# [What needs to be done]
Beginning with the first line below, please restate each line exactly, down to and including the line containing "is on the CMAKE_MODULE_PATH".

##### Given data

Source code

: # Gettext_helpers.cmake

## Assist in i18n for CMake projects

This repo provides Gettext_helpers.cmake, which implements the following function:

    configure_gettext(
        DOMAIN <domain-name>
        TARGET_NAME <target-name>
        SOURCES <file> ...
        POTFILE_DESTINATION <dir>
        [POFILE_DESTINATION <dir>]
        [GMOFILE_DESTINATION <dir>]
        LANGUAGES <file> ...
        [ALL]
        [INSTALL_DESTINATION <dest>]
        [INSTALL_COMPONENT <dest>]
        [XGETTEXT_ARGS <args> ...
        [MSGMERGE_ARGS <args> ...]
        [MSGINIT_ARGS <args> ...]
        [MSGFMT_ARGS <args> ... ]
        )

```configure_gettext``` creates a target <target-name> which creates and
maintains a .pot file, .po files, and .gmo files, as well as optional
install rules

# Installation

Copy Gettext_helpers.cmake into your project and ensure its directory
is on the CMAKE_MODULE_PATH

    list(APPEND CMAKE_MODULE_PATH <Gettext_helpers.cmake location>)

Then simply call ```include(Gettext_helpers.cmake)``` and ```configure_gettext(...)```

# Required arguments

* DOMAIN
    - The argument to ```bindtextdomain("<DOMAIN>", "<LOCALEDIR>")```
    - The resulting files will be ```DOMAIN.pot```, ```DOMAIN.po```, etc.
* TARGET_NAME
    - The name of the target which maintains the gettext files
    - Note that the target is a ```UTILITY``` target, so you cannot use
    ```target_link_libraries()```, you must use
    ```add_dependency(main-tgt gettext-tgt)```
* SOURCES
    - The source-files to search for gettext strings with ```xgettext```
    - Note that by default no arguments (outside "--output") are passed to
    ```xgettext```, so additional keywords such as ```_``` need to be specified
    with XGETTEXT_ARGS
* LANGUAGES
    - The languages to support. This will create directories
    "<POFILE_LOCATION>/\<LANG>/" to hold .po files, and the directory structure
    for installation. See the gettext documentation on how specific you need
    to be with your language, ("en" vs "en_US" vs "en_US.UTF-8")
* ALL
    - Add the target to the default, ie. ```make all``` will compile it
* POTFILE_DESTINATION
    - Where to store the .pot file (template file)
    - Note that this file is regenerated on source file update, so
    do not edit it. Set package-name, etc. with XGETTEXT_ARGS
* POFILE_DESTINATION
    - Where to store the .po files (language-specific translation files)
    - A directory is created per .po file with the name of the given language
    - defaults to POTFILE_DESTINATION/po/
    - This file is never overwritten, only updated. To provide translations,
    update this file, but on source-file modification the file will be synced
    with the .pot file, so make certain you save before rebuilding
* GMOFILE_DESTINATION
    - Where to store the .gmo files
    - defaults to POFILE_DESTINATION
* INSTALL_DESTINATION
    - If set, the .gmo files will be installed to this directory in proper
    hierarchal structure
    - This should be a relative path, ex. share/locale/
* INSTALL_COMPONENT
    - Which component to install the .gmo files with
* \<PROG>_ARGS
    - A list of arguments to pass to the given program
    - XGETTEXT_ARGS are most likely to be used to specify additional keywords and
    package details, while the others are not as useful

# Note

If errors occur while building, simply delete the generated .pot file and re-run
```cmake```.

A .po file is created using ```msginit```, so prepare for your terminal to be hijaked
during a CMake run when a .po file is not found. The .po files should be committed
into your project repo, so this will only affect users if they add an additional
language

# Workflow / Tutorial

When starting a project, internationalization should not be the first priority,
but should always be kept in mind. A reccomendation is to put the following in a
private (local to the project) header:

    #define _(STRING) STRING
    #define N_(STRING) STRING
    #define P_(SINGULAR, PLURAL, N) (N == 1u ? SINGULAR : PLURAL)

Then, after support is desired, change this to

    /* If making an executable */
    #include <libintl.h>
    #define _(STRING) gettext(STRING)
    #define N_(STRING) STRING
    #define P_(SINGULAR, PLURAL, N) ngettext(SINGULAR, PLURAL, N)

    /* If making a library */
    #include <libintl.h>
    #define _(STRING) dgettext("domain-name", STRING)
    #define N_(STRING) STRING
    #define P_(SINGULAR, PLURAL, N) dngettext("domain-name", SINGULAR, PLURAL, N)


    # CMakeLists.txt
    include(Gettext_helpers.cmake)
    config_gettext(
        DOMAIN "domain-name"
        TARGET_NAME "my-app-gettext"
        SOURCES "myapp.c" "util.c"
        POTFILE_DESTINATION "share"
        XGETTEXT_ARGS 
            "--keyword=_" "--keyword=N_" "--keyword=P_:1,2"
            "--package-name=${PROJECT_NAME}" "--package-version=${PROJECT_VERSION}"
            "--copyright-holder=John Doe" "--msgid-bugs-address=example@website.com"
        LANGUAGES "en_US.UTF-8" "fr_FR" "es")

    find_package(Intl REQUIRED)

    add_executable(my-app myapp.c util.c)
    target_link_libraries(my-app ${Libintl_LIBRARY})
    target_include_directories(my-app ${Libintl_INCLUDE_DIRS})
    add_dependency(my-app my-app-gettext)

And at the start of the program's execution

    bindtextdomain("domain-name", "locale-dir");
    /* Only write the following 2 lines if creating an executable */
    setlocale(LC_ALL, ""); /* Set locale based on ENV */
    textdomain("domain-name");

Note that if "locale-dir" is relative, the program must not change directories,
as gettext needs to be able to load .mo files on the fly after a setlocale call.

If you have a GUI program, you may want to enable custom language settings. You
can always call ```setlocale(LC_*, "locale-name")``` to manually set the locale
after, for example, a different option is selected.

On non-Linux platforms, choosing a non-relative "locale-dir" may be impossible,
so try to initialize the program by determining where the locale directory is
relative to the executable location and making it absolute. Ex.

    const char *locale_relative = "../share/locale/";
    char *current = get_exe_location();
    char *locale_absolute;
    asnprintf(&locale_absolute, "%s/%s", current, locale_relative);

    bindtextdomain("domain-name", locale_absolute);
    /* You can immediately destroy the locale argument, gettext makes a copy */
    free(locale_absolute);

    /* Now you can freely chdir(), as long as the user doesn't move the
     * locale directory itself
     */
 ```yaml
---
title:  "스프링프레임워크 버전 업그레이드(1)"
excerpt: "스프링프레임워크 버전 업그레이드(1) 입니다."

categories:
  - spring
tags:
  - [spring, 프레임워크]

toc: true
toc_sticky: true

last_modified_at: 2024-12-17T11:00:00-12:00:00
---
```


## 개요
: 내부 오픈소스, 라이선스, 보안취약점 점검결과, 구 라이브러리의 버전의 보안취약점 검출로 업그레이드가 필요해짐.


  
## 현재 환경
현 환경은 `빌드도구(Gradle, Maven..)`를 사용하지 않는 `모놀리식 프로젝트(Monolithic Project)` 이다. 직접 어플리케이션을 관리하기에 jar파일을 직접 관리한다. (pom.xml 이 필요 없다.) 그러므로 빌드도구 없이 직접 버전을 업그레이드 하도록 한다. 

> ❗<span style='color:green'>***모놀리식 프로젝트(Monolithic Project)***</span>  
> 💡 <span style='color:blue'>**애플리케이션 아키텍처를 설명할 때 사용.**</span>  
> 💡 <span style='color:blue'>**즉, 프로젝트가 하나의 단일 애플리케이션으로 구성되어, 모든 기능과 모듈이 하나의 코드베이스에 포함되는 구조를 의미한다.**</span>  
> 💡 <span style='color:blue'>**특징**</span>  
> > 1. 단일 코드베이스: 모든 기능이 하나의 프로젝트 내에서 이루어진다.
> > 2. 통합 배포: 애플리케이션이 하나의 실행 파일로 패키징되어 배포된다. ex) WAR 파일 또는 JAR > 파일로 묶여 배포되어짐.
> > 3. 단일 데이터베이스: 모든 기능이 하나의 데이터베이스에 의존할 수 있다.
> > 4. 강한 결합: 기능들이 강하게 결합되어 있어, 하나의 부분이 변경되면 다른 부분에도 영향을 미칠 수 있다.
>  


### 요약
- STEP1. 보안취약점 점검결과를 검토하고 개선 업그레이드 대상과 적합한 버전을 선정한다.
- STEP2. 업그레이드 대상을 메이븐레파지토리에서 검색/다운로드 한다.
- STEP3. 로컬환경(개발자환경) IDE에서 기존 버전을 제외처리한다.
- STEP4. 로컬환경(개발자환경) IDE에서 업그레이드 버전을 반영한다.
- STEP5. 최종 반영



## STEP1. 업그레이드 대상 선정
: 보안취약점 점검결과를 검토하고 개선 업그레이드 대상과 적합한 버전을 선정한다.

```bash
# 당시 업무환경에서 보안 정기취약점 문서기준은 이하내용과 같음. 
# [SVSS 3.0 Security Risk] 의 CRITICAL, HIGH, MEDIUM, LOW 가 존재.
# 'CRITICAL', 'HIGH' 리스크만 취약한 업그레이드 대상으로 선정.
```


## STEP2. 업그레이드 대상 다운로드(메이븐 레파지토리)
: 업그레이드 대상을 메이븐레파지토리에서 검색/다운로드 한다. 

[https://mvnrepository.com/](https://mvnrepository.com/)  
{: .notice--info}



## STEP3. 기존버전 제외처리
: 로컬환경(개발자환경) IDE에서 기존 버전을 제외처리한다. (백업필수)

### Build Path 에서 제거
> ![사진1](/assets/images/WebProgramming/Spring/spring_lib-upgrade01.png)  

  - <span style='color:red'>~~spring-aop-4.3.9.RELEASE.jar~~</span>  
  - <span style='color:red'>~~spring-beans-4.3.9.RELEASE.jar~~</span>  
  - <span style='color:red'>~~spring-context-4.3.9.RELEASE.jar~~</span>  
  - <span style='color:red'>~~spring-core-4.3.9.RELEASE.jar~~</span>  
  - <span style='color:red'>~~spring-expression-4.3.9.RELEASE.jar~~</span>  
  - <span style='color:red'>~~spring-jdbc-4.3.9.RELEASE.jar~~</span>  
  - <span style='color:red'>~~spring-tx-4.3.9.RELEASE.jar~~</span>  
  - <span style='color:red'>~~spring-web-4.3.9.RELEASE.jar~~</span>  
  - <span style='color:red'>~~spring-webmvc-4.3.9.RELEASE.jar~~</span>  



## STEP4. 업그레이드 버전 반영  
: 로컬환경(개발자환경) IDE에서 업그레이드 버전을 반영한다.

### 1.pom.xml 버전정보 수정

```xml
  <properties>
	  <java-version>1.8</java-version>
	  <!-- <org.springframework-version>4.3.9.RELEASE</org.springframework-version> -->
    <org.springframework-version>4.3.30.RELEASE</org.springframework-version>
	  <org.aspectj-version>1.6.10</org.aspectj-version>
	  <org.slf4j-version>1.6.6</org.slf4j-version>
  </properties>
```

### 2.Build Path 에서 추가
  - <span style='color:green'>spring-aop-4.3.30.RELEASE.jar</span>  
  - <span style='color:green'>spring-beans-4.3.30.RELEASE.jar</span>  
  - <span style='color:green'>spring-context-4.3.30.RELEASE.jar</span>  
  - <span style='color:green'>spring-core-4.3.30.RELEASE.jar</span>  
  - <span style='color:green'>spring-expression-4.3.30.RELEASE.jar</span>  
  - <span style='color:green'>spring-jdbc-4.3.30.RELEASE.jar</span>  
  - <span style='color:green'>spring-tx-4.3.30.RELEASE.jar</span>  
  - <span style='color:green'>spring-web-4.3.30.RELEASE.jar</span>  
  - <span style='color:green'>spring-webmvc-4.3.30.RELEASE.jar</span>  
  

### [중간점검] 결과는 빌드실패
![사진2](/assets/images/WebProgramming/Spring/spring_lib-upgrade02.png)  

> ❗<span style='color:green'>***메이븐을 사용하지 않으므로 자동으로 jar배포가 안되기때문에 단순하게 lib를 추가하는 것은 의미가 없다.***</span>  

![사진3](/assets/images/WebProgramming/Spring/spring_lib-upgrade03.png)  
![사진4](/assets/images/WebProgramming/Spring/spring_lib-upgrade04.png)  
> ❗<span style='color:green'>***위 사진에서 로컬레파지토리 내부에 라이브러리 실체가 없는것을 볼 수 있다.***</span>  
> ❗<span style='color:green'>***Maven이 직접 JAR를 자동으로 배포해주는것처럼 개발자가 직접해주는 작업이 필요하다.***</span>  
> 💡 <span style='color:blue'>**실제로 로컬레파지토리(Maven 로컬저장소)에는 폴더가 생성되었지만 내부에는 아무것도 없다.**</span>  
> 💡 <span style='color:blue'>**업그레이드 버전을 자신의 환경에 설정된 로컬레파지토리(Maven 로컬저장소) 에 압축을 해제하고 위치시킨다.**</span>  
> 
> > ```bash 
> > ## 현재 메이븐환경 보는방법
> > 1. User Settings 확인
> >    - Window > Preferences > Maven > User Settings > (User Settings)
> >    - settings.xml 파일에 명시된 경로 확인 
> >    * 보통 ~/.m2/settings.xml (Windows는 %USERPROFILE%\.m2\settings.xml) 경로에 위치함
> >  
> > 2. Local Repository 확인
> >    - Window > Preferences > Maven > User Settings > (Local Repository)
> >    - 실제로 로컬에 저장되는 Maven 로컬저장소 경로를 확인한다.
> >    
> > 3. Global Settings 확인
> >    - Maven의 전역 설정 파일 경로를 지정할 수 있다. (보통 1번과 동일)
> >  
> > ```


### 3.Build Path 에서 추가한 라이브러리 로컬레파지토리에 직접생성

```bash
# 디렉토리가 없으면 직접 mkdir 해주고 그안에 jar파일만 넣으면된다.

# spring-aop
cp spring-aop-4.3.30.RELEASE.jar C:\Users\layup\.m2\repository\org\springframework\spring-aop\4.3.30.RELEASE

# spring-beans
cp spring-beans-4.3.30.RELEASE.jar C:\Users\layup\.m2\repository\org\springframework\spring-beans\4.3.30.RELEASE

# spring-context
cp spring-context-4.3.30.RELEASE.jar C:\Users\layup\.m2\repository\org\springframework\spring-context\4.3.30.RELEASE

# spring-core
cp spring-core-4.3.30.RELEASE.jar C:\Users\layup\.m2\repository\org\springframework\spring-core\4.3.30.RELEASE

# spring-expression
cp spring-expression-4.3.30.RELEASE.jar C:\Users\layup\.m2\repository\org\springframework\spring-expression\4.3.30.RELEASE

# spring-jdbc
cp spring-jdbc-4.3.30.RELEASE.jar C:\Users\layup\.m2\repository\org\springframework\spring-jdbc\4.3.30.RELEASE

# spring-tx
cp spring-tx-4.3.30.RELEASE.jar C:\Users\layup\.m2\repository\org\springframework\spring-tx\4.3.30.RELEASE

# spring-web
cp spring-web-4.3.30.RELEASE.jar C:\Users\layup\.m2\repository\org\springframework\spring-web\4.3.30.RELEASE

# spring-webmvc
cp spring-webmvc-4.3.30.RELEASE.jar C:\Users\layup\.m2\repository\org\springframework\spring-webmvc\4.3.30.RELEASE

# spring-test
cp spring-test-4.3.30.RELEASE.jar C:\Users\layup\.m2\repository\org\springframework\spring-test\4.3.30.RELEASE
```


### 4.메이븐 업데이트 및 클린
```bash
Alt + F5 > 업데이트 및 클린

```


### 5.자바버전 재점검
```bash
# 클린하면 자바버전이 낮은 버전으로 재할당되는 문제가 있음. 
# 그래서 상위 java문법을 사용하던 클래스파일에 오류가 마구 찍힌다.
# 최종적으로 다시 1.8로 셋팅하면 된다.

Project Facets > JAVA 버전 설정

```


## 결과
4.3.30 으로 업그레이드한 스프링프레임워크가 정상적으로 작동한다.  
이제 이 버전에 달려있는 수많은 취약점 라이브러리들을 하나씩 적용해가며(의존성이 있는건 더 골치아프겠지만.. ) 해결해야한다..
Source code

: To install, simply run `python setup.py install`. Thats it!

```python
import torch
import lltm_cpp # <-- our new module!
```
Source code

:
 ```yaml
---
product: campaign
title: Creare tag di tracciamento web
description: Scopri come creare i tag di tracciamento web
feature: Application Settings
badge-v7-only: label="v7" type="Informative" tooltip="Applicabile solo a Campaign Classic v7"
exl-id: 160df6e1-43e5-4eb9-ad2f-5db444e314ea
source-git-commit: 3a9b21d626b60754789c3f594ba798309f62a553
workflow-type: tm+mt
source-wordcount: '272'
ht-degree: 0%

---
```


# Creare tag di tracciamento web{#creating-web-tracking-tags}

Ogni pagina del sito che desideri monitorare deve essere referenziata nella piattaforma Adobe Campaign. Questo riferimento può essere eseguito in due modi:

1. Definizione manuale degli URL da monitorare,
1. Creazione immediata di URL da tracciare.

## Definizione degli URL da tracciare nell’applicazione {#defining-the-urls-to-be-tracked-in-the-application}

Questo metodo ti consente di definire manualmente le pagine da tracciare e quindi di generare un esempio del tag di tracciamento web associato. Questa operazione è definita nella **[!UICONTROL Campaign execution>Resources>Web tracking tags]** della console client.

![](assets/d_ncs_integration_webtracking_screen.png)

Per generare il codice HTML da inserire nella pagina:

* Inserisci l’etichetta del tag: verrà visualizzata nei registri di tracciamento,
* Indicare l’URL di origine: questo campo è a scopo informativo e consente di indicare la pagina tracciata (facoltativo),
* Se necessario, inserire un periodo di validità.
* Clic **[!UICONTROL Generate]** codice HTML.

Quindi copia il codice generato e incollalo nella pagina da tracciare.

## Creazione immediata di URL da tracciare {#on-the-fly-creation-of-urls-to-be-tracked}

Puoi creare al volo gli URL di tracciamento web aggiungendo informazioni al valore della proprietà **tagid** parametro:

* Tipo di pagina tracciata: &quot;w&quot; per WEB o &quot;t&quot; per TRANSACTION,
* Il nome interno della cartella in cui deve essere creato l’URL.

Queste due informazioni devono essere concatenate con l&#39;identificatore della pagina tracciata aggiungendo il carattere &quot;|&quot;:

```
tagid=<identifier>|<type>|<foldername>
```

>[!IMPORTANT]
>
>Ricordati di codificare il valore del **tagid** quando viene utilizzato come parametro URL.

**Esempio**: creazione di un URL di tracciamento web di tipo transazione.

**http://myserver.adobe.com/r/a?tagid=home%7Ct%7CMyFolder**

##########

# [Answer for this exercise]
Source code

: # Gettext_helpers.cmake

## Assist in i18n for CMake projects

This repo provides Gettext_helpers.cmake, which implements the following function:

    configure_gettext(
        DOMAIN <domain-name>
        TARGET_NAME <target-name>
        SOURCES <file> ...
        POTFILE_DESTINATION <dir>
        [POFILE_DESTINATION <dir>]
        [GMOFILE_DESTINATION <dir>]
        LANGUAGES <file> ...
        [ALL]
        [INSTALL_DESTINATION <dest>]
        [INSTALL_COMPONENT <dest>]
        [XGETTEXT_ARGS <args> ...
        [MSGMERGE_ARGS <args> ...]
        [MSGINIT_ARGS <args> ...]
        [MSGFMT_ARGS <args> ... ]
        )

```configure_gettext``` creates a target <target-name> which creates and
maintains a .pot file, .po files, and .gmo files, as well as optional
install rules

# Installation

Copy Gettext_helpers.cmake into your project and ensure its directory
is on the CMAKE_MODULE_PATH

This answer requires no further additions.